Entries provided START

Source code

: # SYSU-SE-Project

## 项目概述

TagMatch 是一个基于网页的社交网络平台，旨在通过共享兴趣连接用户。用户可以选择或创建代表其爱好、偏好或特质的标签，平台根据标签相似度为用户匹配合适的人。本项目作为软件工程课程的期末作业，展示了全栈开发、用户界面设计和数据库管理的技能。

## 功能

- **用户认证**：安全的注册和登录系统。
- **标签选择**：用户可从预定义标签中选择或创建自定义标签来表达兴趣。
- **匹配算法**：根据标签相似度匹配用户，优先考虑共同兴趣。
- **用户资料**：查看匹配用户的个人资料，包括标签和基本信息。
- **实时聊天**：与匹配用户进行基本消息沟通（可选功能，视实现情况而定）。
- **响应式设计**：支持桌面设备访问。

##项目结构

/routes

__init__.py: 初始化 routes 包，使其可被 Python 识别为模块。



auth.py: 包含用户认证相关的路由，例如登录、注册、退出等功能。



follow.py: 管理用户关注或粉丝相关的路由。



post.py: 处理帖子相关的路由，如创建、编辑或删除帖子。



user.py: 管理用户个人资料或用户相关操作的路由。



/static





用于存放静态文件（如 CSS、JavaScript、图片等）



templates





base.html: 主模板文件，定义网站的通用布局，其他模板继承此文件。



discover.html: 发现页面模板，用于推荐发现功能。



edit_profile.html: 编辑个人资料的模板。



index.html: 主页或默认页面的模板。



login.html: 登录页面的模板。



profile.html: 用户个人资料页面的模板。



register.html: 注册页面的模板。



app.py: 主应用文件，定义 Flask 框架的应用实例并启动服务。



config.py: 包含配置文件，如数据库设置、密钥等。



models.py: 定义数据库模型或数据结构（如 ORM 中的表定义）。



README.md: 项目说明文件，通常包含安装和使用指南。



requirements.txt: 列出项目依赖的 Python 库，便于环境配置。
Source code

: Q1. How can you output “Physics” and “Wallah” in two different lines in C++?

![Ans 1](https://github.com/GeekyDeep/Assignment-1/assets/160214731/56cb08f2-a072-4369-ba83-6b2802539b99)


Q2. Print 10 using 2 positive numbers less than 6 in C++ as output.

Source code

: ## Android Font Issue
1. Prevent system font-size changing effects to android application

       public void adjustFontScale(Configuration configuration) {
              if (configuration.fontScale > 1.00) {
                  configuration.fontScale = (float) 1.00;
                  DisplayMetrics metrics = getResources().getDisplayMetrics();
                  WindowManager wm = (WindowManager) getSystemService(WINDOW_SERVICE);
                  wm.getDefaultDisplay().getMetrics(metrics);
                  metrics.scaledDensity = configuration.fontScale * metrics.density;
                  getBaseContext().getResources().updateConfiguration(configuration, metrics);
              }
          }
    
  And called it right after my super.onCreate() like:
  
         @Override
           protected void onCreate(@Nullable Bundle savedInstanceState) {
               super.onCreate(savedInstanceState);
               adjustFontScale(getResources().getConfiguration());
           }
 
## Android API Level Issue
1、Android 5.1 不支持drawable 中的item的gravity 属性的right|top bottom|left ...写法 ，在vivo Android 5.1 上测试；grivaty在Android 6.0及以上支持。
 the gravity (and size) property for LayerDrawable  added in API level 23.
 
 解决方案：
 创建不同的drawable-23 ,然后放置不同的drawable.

Entries provided END

Problem to work on: Reproduce the data in full, precisely as given.

Exercise answer:
Source code

: # SYSU-SE-Project

## 项目概述

TagMatch 是一个基于网页的社交网络平台，旨在通过共享兴趣连接用户。用户可以选择或创建代表其爱好、偏好或特质的标签，平台根据标签相似度为用户匹配合适的人。本项目作为软件工程课程的期末作业，展示了全栈开发、用户界面设计和数据库管理的技能。

## 功能

- **用户认证**：安全的注册和登录系统。
- **标签选择**：用户可从预定义标签中选择或创建自定义标签来表达兴趣。
- **匹配算法**：根据标签相似度匹配用户，优先考虑共同兴趣。
- **用户资料**：查看匹配用户的个人资料，包括标签和基本信息。
- **实时聊天**：与匹配用户进行基本消息沟通（可选功能，视实现情况而定）。
- **响应式设计**：支持桌面设备访问。

##项目结构

/routes

__init__.py: 初始化 routes 包，使其可被 Python 识别为模块。



auth.py: 包含用户认证相关的路由，例如登录、注册、退出等功能。



follow.py: 管理用户关注或粉丝相关的路由。



post.py: 处理帖子相关的路由，如创建、编辑或删除帖子。



user.py: 管理用户个人资料或用户相关操作的路由。



/static





用于存放静态文件（如 CSS、JavaScript、图片等）



templates





base.html: 主模板文件，定义网站的通用布局，其他模板继承此文件。



discover.html: 发现页面模板，用于推荐发现功能。



edit_profile.html: 编辑个人资料的模板。



index.html: 主页或默认页面的模板。



login.html: 登录页面的模板。



profile.html: 用户个人资料页面的模板。



register.html: 注册页面的模板。



app.py: 主应用文件，定义 Flask 框架的应用实例并启动服务。



config.py: 包含配置文件，如数据库设置、密钥等。



models.py: 定义数据库模型或数据结构（如 ORM 中的表定义）。



README.md: 项目说明文件，通常包含安装和使用指南。



requirements.txt: 列出项目依赖的 Python 库，便于环境配置。
Source code

: Q1. How can you output “Physics” and “Wallah” in two different lines in C++?

![Ans 1](https://github.com/GeekyDeep/Assignment-1/assets/160214731/56cb08f2-a072-4369-ba83-6b2802539b99)


Q2. Print 10 using 2 positive numbers less than 6 in C++ as output.

Source code

: ## Android Font Issue
1. Prevent system font-size changing effects to android application

       public void adjustFontScale(Configuration configuration) {
              if (configuration.fontScale > 1.00) {
                  configuration.fontScale = (float) 1.00;
                  DisplayMetrics metrics = getResources().getDisplayMetrics();
                  WindowManager wm = (WindowManager) getSystemService(WINDOW_SERVICE);
                  wm.getDefaultDisplay().getMetrics(metrics);
                  metrics.scaledDensity = configuration.fontScale * metrics.density;
                  getBaseContext().getResources().updateConfiguration(configuration, metrics);
              }
          }
    
  And called it right after my super.onCreate() like:
  
         @Override
           protected void onCreate(@Nullable Bundle savedInstanceState) {
               super.onCreate(savedInstanceState);
               adjustFontScale(getResources().getConfiguration());
           }
 
## Android API Level Issue
1、Android 5.1 不支持drawable 中的item的gravity 属性的right|top bottom|left ...写法 ，在vivo Android 5.1 上测试；grivaty在Android 6.0及以上支持。
 the gravity (and size) property for LayerDrawable  added in API level 23.
 
 解决方案：
 创建不同的drawable-23 ,然后放置不同的drawable.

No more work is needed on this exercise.